(Stored data entries)

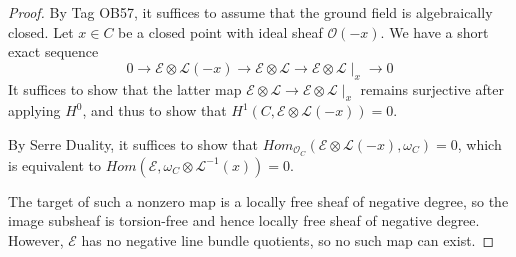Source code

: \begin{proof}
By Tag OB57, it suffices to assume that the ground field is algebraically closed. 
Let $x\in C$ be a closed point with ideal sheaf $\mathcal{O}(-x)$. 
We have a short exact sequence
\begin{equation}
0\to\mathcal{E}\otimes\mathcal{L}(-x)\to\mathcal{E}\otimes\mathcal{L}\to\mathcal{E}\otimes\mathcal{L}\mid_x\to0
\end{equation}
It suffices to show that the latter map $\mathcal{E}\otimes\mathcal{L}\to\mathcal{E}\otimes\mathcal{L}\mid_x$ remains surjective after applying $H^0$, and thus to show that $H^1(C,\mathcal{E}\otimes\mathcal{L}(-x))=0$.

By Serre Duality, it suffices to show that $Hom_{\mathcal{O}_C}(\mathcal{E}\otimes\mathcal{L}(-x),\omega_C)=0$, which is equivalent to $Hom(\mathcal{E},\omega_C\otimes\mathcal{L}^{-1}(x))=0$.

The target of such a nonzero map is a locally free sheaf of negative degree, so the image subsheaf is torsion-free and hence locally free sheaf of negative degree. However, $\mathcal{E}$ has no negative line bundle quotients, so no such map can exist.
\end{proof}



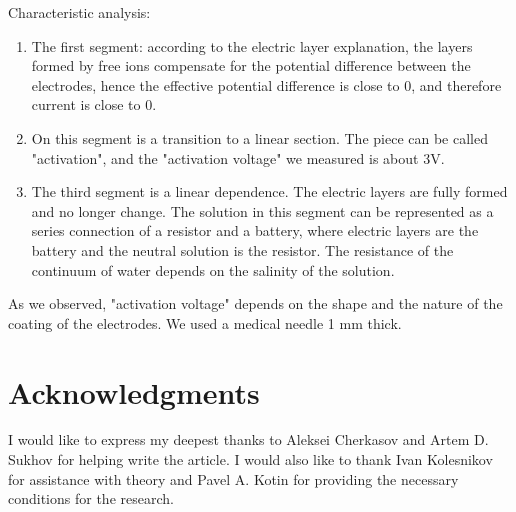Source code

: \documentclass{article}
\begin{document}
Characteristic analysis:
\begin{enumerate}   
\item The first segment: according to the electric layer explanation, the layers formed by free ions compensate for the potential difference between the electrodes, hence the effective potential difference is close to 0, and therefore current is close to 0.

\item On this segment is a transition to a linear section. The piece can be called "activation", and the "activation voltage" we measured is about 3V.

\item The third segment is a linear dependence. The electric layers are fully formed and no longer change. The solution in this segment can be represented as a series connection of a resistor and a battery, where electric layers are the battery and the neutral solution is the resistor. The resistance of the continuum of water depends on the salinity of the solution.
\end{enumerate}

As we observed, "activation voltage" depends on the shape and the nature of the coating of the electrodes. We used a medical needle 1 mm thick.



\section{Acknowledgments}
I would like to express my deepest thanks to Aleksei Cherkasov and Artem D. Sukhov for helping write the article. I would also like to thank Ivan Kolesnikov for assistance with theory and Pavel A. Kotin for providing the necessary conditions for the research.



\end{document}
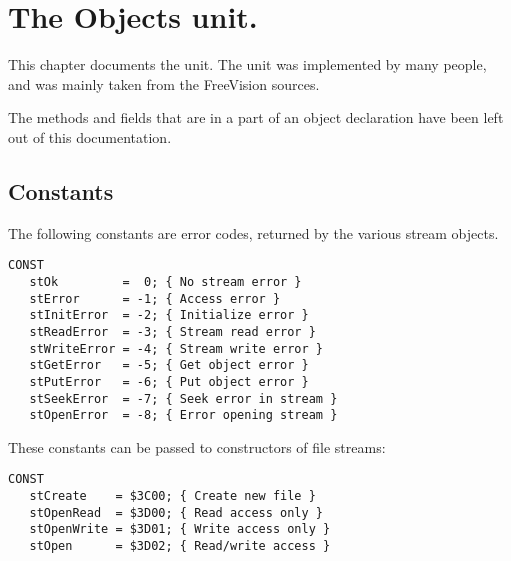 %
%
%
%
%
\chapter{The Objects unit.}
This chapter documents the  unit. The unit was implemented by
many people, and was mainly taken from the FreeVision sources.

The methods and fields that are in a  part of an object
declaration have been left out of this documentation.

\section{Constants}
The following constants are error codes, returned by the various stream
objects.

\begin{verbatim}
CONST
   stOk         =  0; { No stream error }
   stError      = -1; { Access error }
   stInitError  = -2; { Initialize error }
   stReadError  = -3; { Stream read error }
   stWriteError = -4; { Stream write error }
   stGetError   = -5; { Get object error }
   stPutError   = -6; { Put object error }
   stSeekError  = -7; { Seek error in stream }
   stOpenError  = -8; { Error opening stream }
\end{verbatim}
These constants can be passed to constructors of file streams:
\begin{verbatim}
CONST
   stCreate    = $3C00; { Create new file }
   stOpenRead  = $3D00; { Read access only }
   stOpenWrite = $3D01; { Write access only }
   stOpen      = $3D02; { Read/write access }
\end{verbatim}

-- Task description --
Your reply should repeat the entries above exactly, leaving the pictures out.

-- Written answer --
Source code

: \begin{proof}
By Tag OB57, it suffices to assume that the ground field is algebraically closed. 
Let $x\in C$ be a closed point with ideal sheaf $\mathcal{O}(-x)$. 
We have a short exact sequence
\begin{equation}
0\to\mathcal{E}\otimes\mathcal{L}(-x)\to\mathcal{E}\otimes\mathcal{L}\to\mathcal{E}\otimes\mathcal{L}\mid_x\to0
\end{equation}
It suffices to show that the latter map $\mathcal{E}\otimes\mathcal{L}\to\mathcal{E}\otimes\mathcal{L}\mid_x$ remains surjective after applying $H^0$, and thus to show that $H^1(C,\mathcal{E}\otimes\mathcal{L}(-x))=0$.

By Serre Duality, it suffices to show that $Hom_{\mathcal{O}_C}(\mathcal{E}\otimes\mathcal{L}(-x),\omega_C)=0$, which is equivalent to $Hom(\mathcal{E},\omega_C\otimes\mathcal{L}^{-1}(x))=0$.

The target of such a nonzero map is a locally free sheaf of negative degree, so the image subsheaf is torsion-free and hence locally free sheaf of negative degree. However, $\mathcal{E}$ has no negative line bundle quotients, so no such map can exist.
\end{proof}



Source code

: \documentclass{article}
\begin{document}
Characteristic analysis:
\begin{enumerate}   
\item The first segment: according to the electric layer explanation, the layers formed by free ions compensate for the potential difference between the electrodes, hence the effective potential difference is close to 0, and therefore current is close to 0.

\item On this segment is a transition to a linear section. The piece can be called "activation", and the "activation voltage" we measured is about 3V.

\item The third segment is a linear dependence. The electric layers are fully formed and no longer change. The solution in this segment can be represented as a series connection of a resistor and a battery, where electric layers are the battery and the neutral solution is the resistor. The resistance of the continuum of water depends on the salinity of the solution.
\end{enumerate}

As we observed, "activation voltage" depends on the shape and the nature of the coating of the electrodes. We used a medical needle 1 mm thick.



\section{Acknowledgments}
I would like to express my deepest thanks to Aleksei Cherkasov and Artem D. Sukhov for helping write the article. I would also like to thank Ivan Kolesnikov for assistance with theory and Pavel A. Kotin for providing the necessary conditions for the research.



\end{document}
 %
%
%
%
%
\chapter{The Objects unit.}
This chapter documents the  unit. The unit was implemented by
many people, and was mainly taken from the FreeVision sources.

The methods and fields that are in a  part of an object
declaration have been left out of this documentation.

\section{Constants}
The following constants are error codes, returned by the various stream
objects.

\begin{verbatim}
CONST
   stOk         =  0; { No stream error }
   stError      = -1; { Access error }
   stInitError  = -2; { Initialize error }
   stReadError  = -3; { Stream read error }
   stWriteError = -4; { Stream write error }
   stGetError   = -5; { Get object error }
   stPutError   = -6; { Put object error }
   stSeekError  = -7; { Seek error in stream }
   stOpenError  = -8; { Error opening stream }
\end{verbatim}
These constants can be passed to constructors of file streams:
\begin{verbatim}
CONST
   stCreate    = $3C00; { Create new file }
   stOpenRead  = $3D00; { Read access only }
   stOpenWrite = $3D01; { Write access only }
   stOpen      = $3D02; { Read/write access }
\end{verbatim}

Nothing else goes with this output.